Поименованные в семейном законе договоры также нуждаются в нормативной доработке. Так, весьма скудны и неконкретны правила, касающиеся соглашений об определении долей в общесупружеском имуществе, разделе совместной собственности, порядке пользования общим имуществом или имуществом каждого (одного) из супругов[105]. Некоторые авторы соглашение о разделе имущества и вовсе, вопреки указанию семейного закона (но благодаря его неопределенности), полагают видом брачного договора и настаивают на этом основании на обязательности его нотариального удостоверения[106]. Никаких, даже скудных, правил не установлено для соглашений о месте проживания ребенка, порядке общения с ним отдельно проживающего родителя, а также родственников. Определен лишь доминирующий критерий – соответствие интересам ребенка, однако это и много, и мало одновременно: много – для стратегии, мало – для тактики согласительного процесса.

Следует заметить, что количество и качество усмотрения сторон договоров о воспитании детей не вполне точно оценивать по заведомо заниженной шкале, как это часто делается[107]. С одной стороны, усмотренческая свобода действительно ограничена принципом приоритетной охраны и защиты прав и интересов ребенка (как, впрочем, она ограничена и в гражданском обороте принципами иного порядка, адекватного предмету договора и существу саморегулируемых отношений). С другой стороны, ситуативная составляющая, заложенная в правоотношениях между каждым родителем и ребенком и между родителями, весьма значительна. Само содержание права на воспитание предполагает и воздействие словом и примером, и учет мнения ребенка, в том числе до 10 лет, и обеспечение общения с другими лицами, и реализацию мер по культурному, спортивному и другим аспектам развития ребенка, включая и актуализировавшиеся в последнее время религиозное, а при различной конфессиональной принадлежности либо в случае атеистического восприятия мира одним из воспитателей создается еще и взаимно-усмотренческая основа для дополнительных договоренностей.
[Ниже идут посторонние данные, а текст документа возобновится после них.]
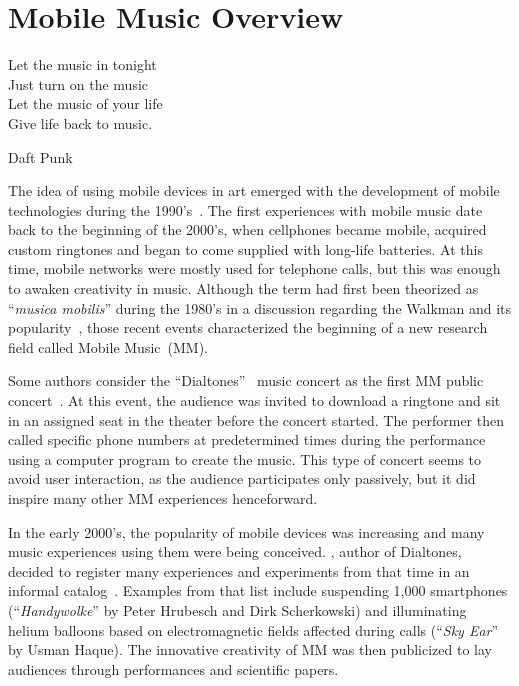 \chapter{Mobile Music Overview}
\label{cap:mobilemusic}

 \epigraph{
	Let the music in tonight\\
	Just turn on the music\\
	Let the music of your life\\
	Give life back to music.}
 {Daft Punk}

The idea of using mobile devices in art emerged with the development of mobile technologies during the 1990's~\citep{deSouzaeSilva2004}.
The first experiences with mobile music date back to the beginning of the 2000's, when cellphones became mobile, acquired custom ringtones and began to come supplied with long-life batteries.
At this time, mobile networks were mostly used for telephone calls, but this was enough to awaken creativity in music.
Although the term had first been theorized as ``\textit{musica mobilis}'' during the 1980's in a discussion regarding the Walkman and its popularity~\citep[p.~5--6]{Gopinath2014handbookmobilemusicstudies1}, those recent events characterized the beginning of a new research field called Mobile Music~(MM).

Some authors consider the ``Dialtones''~\citep{Levin2001} music concert as the first MM public concert~\citep{Wang2014ocarina,Weinberg2005interconnected}.
At this event, the audience was invited to download a ringtone and sit in an assigned seat in the theater before the concert started.
The performer then called specific phone numbers at predetermined times during the performance using a computer program to create the music.
This type of concert seems to avoid user interaction, as the audience participates only passively, but it did inspire many other MM experiences henceforward.

In the early 2000's, the popularity of mobile devices was increasing and many music experiences using them were being conceived.
, author of Dialtones, decided to register many experiences and experiments from that time in an informal catalog~\citep{Levin2004}.
Examples from that list include suspending 1,000 smartphones (``\textit{Handywolke}'' by Peter Hrubesch and Dirk Scherkowski) and illuminating helium balloons based on electromagnetic fields affected during calls (``\textit{Sky Ear}'' by Usman Haque).
The innovative creativity of MM was then publicized to lay audiences through performances and scientific papers.

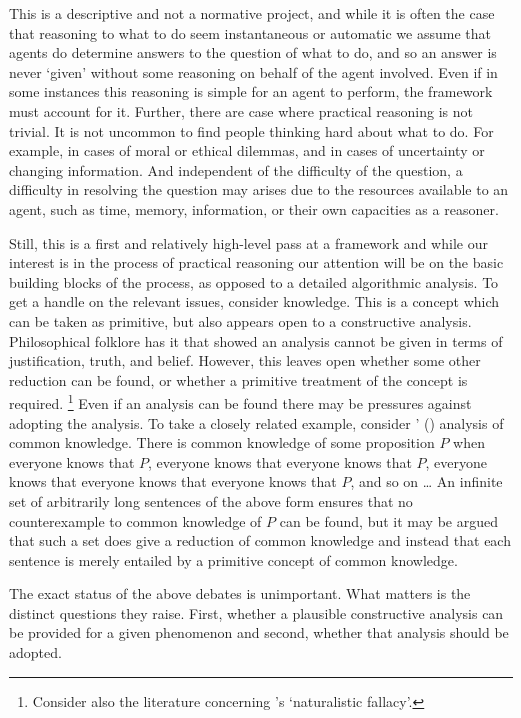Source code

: \documentclass[10pt]{article}
\begin{document}
This is a descriptive and not a normative project, and while it is often the case that reasoning to what to do seem instantaneous or automatic we assume that agents do determine answers to the question of what to do, and so an answer is never `given' without some reasoning on behalf of the agent involved.
Even if in some instances this reasoning is simple for an agent to perform, the framework must account for it.
Further, there are case where practical reasoning is not trivial.
It is not uncommon to find people thinking hard about what to do.
For example, in cases of moral or ethical dilemmas, and in cases of uncertainty or changing information.
And independent of the difficulty of the question, a difficulty in resolving the question may arises due to the resources available to an agent, such as time, memory, information, or their own capacities as a reasoner.

Still, this is a first and relatively high-level pass at a framework and while our interest is in the process of practical reasoning our attention will be on the basic building  blocks of the process, as opposed to a detailed algorithmic analysis.
To get a handle on the relevant issues, consider knowledge.
This is a concept which can be taken as primitive, but also appears open to a constructive analysis.
Philosophical folklore has it that \textcite{Gettier:1963aa} showed an analysis cannot be given in terms of justification, truth, and belief.
However, this leaves open whether some other reduction can be found, or whether a primitive treatment of the concept is required.\nolinebreak
\footnote{Consider also the literature concerning \citeauthor{Moore:1903aa}'s `naturalistic fallacy'.}
Even if an analysis can be found there may be pressures against adopting the analysis.
To take a closely related example, consider \citeauthor{Lewis:1969aa}' (\citeyear{Lewis:1969aa}) analysis of common knowledge.
There is common knowledge of some proposition \(P\) when everyone knows that \(P\), everyone knows that everyone knows that \(P\), everyone knows that everyone knows that everyone knows that \(P\), and so on \dots
An infinite set of arbitrarily long sentences of the above form ensures that no counterexample to common knowledge of \(P\) can be found, but it may be argued that such a set does give a reduction of common knowledge and instead that each sentence is merely entailed by a primitive concept of common knowledge.

The exact status of the above debates is unimportant.
What matters is the distinct questions they raise.
First, whether a plausible constructive analysis can be provided for a given phenomenon and second, whether that analysis should be adopted.
\end{document}
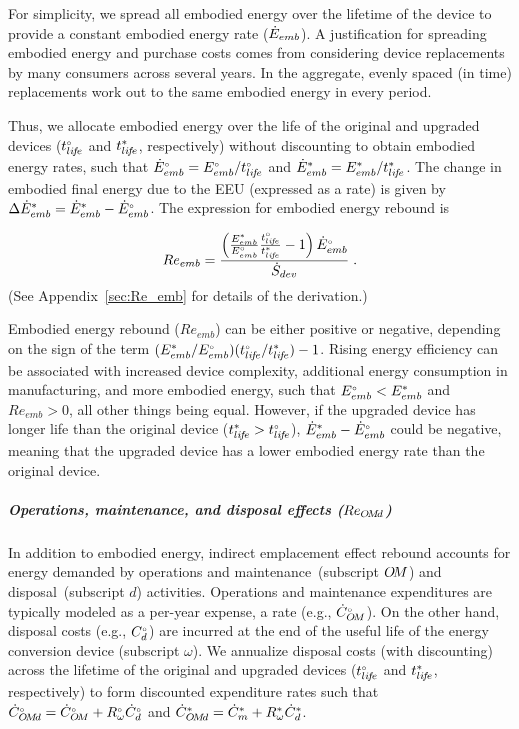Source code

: \documentclass[12pt]{article}\usepackage[]{graphicx}\usepackage[]{xcolor}
\begin{document}
For simplicity, we spread all embodied energy
over the lifetime of the device
to provide a constant embodied energy rate ($\dot{E}_{emb}$).
A justification for spreading embodied energy and 
purchase costs comes from considering
device replacements by many consumers across several years.
In the aggregate, evenly spaced (in time) replacements
work out to the same embodied energy in every period.

Thus, we allocate embodied energy over the life of the original and upgraded devices
(${}{t}^{\scriptscriptstyle \circ}_{li\!f\!e}$ and ${t}^*_{li\!f\!e}$, respectively)
without discounting
to obtain embodied energy rates, such that
${}{\dot{E}}^{\scriptscriptstyle \circ}_{emb} = {}{E}^{\scriptscriptstyle \circ}_{emb} / {}{t}^{\scriptscriptstyle \circ}_{li\!f\!e}$
and 
${\dot{E}}^*_{emb} = {E}^*_{emb} / {t}^*_{li\!f\!e}$.
The change in embodied final energy due to the EEU (expressed as a rate) is given by
$\Delta {\dot{E}}^*_{emb} = {\dot{E}}^*_{emb} - {}{\dot{E}}^{\scriptscriptstyle \circ}_{emb}$.
The expression for embodied energy rebound is

\begin{equation} \label{eq:Re_emb}
  Re_{emb} = \frac{\left( \frac{{E}^*_{emb}}{{}{E}^{\scriptscriptstyle \circ}_{emb}} \frac{{}{t}^{\scriptscriptstyle \circ}_{li\!f\!e}}{{t}^*_{li\!f\!e}} - 1 \right) {}{\dot{E}}^{\scriptscriptstyle \circ}_{emb}}{\dot{S}_{dev}}{} \; .
\end{equation}
%
(See Appendix~\ref{sec:Re_emb} for details of the derivation.)

Embodied energy rebound ($Re_{emb}$)
can be either positive or negative, depending on 
the sign of the term
$({E}^*_{emb}/{}{E}^{\scriptscriptstyle \circ}_{emb})({}{t}^{\scriptscriptstyle \circ}_{li\!f\!e}/{t}^*_{li\!f\!e}) - 1$.
Rising energy efficiency can be associated with increased device complexity,
additional energy consumption in manufacturing, and
more embodied energy,
such that ${}{E}^{\scriptscriptstyle \circ}_{emb} < {E}^*_{emb}$ and $Re_{emb} > 0$,
all other things being equal.
However, if the upgraded device has longer life than the original device
(${t}^*_{li\!f\!e} > {}{t}^{\scriptscriptstyle \circ}_{li\!f\!e}$),
${\dot{E}}^*_{emb} - {}{\dot{E}}^{\scriptscriptstyle \circ}_{emb}$ could be negative,
meaning that the upgraded device has a lower embodied energy rate than the original device.


\subparagraph{Operations, maintenance, and disposal effects ($Re_{O\!M\!d}$)} 

In addition to embodied energy, 
indirect emplacement effect rebound accounts for
energy demanded by operations and maintenance~(subscript $O\!M$) and
disposal~(subscript $d$) activities.
Operations and maintenance expenditures 
are typically modeled as a per-year expense, a rate (e.g., ${}{\dot{C}}^{\scriptscriptstyle \circ}_{O\!M}$).
On the other hand, 
disposal costs (e.g., ${}{C}^{\scriptscriptstyle \circ}_d$) are incurred 
at the end of the useful life of the energy conversion device
(subscript $\omega$).
We annualize disposal costs (with discounting) across the lifetime 
of the original and upgraded devices
(${}{t}^{\scriptscriptstyle \circ}_{li\!f\!e}$ and ${t}^*_{li\!f\!e}$, respectively)
to form discounted expenditure rates such that 
${}{\dot{C}}^{\scriptscriptstyle \circ}_{O\!M\!d} = {}{\dot{C}}^{\scriptscriptstyle \circ}_{O\!M} 
                     + {}{R}^{\scriptscriptstyle \circ}_\omega {}{\dot{C}}^{\scriptscriptstyle \circ}_d$
and
${\dot{C}}^*_{O\!M\!d} = {\dot{C}}^*_m 
                     + {R}^*_\omega {\dot{C}}^*_d$.
\end{document}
Неочевидным, как мы (и др. авторы) неоднократно отмечали, является также тезис многих семейноведов об отсутствии у ребенка каких-либо семейных обязанностей (например, подчиниться воспитательному воздействию родителей) – в силу (а скорее – слабость) незрелости его самосознания[108]. Кроме того, ряд авторов категорически утверждают, что субъективное право родителей на воспитание адресовано не к детям (Г. В. Богданова, Н. Ф. Звенигородская и др.), а к третьим лицам, второму супругу (родителю)[109]. Однако, поскольку реализация данного права осуществляется не только в рамках родительских правоотношений (а также с третьими лицами), но и в «семейной команде: родители-дети», где ребенок – субъект, а не объект права, пространственно-содержательные связи прав и обязанностей богаче и сложнее. В этом плане, чисто гипотетически, не исключается постановка вопроса о правомерности соглашения самого ребенка (как автономной семейно-правовой фигуры) с родителями в целом и каждым из них (с 14 лет?..).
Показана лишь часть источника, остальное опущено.